[ANALYSE] Le Cercle des Neiges – Enjeux mouvementés

Le Cercle des Neiges représente la cinquième adaptation du drame du Vol Fuerza Aérea Uruguaya 571 de 1972, une histoire de crash d’avion au cœur de la cordillère des Andes qui revient régulièrement sur nos écrans. Cette intrigue est captivante pour deux raisons principales. D’abord, elle explore la lutte pour la survie en milieu hostile, un thème cher au cinéma. Ensuite, elle soulève un dilemme moral incontournable, lié aux actes de cannibalisme commis par les survivants. Les adaptations précédentes se sont toujours appuyées sur ces deux aspects pour construire leur récit, en les reliant souvent par l’idée que la survie dépendait de la consommation des défunts.

Pourtant, le film de Juan Antonio Bayona innove en abordant ce tabou de manière originale, en intégrant la dimension religieuse. Le réalisateur choisit de présenter le point de vue du personnage croyant, Numa Turcatti, et commence le long-métrage par une séquence dans une église. L’importance de la religion pour ce personnage est soulignée à plusieurs reprises, à travers des discussions sur le péché, le paradis et le sacré avec d’autres personnages. Ainsi, la question de savoir s’il faut ou non consommer les compagnons décédés devient pour Numa un dilemme moral plus qu’une question de survie, ce qui constitue une base originale rendant le film particulièrement intéressant à suivre.
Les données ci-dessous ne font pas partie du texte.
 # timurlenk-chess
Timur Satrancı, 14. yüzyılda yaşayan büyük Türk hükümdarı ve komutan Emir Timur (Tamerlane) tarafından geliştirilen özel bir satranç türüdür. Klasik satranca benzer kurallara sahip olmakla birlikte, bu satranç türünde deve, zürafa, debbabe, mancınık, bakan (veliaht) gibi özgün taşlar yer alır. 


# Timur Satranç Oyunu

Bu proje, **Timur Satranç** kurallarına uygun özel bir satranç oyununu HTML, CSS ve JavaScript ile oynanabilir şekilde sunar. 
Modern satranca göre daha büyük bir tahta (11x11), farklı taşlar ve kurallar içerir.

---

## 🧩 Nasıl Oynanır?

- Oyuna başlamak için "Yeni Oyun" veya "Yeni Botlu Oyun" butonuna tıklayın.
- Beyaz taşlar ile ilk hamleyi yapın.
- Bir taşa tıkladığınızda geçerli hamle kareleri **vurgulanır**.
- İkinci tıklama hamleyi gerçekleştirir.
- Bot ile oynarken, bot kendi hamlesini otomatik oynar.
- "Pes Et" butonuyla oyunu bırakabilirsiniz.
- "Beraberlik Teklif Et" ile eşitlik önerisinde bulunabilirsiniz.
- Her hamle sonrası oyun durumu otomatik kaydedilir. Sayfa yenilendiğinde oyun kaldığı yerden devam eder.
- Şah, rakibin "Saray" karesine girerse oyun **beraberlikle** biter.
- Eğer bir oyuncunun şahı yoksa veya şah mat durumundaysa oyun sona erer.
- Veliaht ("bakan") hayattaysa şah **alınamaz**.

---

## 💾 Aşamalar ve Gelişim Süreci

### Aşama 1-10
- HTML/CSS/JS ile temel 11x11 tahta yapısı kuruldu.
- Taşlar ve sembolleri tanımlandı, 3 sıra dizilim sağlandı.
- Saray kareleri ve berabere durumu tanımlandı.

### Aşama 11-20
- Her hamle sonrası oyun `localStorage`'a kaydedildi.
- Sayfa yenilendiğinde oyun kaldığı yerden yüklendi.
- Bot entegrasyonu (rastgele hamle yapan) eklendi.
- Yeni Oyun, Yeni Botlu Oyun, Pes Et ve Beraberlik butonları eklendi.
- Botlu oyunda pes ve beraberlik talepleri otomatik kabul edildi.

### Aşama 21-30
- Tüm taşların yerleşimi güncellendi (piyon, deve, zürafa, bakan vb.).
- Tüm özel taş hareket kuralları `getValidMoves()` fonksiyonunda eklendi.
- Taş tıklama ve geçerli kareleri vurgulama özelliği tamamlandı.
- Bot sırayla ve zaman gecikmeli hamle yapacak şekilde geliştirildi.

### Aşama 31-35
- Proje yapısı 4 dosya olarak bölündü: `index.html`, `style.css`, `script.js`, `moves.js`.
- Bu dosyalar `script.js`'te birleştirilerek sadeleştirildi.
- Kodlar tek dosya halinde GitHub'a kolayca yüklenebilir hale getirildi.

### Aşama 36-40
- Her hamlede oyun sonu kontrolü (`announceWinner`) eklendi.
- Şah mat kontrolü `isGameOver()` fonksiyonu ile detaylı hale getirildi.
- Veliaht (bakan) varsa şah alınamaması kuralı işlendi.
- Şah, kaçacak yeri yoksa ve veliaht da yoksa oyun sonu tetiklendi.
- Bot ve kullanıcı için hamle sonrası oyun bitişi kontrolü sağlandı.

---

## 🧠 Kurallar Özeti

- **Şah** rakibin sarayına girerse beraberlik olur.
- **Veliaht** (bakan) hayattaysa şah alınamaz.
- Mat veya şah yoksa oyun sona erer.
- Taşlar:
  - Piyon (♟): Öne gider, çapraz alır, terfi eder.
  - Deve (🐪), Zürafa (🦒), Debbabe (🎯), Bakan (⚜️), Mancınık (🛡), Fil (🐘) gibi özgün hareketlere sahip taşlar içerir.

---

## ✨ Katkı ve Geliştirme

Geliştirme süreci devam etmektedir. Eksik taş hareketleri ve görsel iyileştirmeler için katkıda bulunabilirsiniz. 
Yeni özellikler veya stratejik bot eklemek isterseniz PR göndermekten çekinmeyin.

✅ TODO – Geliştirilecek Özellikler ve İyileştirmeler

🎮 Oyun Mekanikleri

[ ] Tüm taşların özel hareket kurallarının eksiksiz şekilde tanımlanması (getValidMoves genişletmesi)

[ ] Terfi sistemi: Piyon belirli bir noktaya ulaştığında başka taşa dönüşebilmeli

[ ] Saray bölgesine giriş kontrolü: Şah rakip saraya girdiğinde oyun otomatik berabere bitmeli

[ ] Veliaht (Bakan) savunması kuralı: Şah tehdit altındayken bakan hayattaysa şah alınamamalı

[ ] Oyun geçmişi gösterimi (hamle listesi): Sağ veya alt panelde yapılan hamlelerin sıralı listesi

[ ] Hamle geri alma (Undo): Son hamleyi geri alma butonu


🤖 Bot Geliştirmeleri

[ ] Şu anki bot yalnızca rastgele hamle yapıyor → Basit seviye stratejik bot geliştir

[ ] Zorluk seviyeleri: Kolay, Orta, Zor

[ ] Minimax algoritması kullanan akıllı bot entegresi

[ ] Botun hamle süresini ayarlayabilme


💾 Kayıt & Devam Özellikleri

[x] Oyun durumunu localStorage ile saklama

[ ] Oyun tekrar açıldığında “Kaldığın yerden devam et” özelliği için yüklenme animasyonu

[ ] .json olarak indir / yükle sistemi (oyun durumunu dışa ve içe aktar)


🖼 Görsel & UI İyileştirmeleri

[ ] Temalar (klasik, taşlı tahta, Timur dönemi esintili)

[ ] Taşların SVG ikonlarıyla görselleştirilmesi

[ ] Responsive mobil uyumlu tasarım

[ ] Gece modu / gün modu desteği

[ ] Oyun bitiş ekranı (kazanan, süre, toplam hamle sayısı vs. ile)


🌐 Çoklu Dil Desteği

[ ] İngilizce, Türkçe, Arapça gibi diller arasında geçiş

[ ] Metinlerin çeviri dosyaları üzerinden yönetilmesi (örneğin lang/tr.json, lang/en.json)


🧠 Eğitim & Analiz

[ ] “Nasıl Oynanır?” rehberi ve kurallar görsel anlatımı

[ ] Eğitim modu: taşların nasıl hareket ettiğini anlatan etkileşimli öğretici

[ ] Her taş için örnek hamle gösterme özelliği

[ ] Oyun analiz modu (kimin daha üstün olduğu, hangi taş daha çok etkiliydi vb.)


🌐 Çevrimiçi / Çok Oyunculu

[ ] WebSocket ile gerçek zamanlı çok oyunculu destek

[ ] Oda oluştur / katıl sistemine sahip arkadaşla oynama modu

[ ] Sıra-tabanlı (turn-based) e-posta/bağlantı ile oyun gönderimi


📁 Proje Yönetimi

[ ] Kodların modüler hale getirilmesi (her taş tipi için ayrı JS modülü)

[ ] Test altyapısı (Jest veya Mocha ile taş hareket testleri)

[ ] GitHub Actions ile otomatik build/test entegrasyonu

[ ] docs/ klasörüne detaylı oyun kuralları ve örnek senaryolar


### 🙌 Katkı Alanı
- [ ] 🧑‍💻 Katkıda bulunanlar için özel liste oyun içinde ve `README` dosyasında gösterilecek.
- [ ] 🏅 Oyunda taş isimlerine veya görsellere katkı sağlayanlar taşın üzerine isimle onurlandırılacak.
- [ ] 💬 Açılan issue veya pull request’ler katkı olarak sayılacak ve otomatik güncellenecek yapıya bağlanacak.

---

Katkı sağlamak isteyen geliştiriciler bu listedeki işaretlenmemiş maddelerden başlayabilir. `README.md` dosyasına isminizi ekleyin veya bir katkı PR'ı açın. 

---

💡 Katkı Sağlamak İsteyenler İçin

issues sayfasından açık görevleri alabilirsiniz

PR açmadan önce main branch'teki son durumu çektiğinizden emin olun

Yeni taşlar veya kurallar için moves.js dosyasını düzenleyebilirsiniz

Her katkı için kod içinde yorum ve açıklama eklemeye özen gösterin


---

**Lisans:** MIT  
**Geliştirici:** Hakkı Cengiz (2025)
Les enjeux du film ne se résument donc plus à “comment vont-ils survivre ? “, une question déjà traitée dans de nombreux livres et films, mais plutôt à “comment Numa va-t-il vivre avec ses choix ? “. Ces enjeux suscitent l’intérêt pour la suite de l’histoire, mais malheureusement, ils s’effondrent dans la seconde moitié du film.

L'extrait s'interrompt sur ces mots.